The route up to Linguaglossa is rather uneventful and not so memorable – it’s the warm-up for the warm-up. But it is hot. Up to thirty degrees in the bright exposed roads. There are thankfully may water stations – mobile ones too. I take every opportunity I get to drench myself.
I hit the streets of Linguaglossa in about 1:09 into the race. This is the first handover in the relay race and we suddenly have company . Linguaglossa is a fairly ‘flat’ part of the race and saw the fastest 5k of the whole distance for me.

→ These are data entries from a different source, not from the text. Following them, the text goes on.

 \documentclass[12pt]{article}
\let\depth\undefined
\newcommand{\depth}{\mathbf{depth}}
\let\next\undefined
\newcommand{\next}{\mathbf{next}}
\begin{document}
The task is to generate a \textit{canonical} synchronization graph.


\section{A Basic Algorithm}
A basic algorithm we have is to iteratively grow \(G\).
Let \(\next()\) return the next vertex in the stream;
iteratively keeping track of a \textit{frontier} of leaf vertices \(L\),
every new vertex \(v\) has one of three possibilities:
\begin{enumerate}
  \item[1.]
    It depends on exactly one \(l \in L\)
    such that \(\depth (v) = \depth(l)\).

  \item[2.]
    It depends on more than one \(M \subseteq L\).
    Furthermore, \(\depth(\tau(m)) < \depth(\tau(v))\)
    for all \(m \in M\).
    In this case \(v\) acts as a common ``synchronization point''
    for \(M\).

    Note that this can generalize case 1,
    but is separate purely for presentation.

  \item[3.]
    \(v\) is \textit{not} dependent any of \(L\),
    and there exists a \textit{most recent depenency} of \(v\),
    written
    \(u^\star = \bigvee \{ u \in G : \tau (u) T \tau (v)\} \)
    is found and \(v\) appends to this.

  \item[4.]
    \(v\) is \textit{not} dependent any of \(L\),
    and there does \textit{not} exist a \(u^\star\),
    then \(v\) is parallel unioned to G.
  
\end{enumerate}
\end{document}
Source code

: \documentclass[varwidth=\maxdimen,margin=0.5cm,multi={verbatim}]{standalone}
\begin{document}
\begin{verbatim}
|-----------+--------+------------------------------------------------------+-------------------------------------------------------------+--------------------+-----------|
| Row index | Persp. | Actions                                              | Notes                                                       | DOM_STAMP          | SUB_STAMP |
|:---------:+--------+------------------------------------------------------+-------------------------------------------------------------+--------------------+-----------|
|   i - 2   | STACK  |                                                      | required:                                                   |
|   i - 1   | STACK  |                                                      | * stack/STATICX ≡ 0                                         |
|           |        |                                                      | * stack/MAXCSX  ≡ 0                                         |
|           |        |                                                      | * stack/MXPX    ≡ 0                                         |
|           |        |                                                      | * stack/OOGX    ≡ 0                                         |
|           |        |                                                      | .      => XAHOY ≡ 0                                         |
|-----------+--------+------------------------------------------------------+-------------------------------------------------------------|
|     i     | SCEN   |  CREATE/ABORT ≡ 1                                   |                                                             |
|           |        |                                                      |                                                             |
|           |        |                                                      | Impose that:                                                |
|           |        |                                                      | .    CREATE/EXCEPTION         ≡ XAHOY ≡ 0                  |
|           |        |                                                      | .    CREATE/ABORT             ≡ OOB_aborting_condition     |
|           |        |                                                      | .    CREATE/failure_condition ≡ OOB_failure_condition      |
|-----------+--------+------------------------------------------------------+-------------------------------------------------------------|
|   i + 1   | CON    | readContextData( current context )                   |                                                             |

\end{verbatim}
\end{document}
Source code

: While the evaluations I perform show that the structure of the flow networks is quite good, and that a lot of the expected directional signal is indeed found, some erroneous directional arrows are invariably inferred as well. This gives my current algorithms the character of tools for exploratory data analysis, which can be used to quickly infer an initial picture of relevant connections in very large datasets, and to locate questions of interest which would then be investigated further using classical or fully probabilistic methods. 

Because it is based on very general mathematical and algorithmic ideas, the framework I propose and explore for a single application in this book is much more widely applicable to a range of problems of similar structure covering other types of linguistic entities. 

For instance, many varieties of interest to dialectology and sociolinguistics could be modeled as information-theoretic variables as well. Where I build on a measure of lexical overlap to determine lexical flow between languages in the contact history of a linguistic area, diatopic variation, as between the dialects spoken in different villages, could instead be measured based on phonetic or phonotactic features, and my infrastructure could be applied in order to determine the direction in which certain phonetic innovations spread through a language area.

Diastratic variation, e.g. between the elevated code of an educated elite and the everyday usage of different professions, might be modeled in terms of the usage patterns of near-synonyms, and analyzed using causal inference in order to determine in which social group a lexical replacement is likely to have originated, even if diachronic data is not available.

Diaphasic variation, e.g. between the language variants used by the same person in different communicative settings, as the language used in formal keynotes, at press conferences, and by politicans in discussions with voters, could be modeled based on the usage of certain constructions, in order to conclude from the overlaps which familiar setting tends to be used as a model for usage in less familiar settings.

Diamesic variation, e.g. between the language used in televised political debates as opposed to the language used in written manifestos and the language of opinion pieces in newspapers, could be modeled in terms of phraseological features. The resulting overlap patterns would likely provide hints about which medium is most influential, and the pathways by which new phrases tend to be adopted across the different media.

The road leading out of the town is very long and straight. It gently gets steeper until we hit a winding series of switchbacks. It is at this point in the race I feel in my element. The roads were beautiful tarmac, the gradient steep but constant. It was there, winding through the forest that I picked off many runners who had gone off way too fast. Soon I was on my own as I spiralled up the mountain through Sicily’s largest forest. I felt I had nailed my ‘forever pace’ on these slopes. I periodically had company from cyclists and a small car bouncing between runners shouting out positions and time gaps. All I could understand was I was fourth and closing.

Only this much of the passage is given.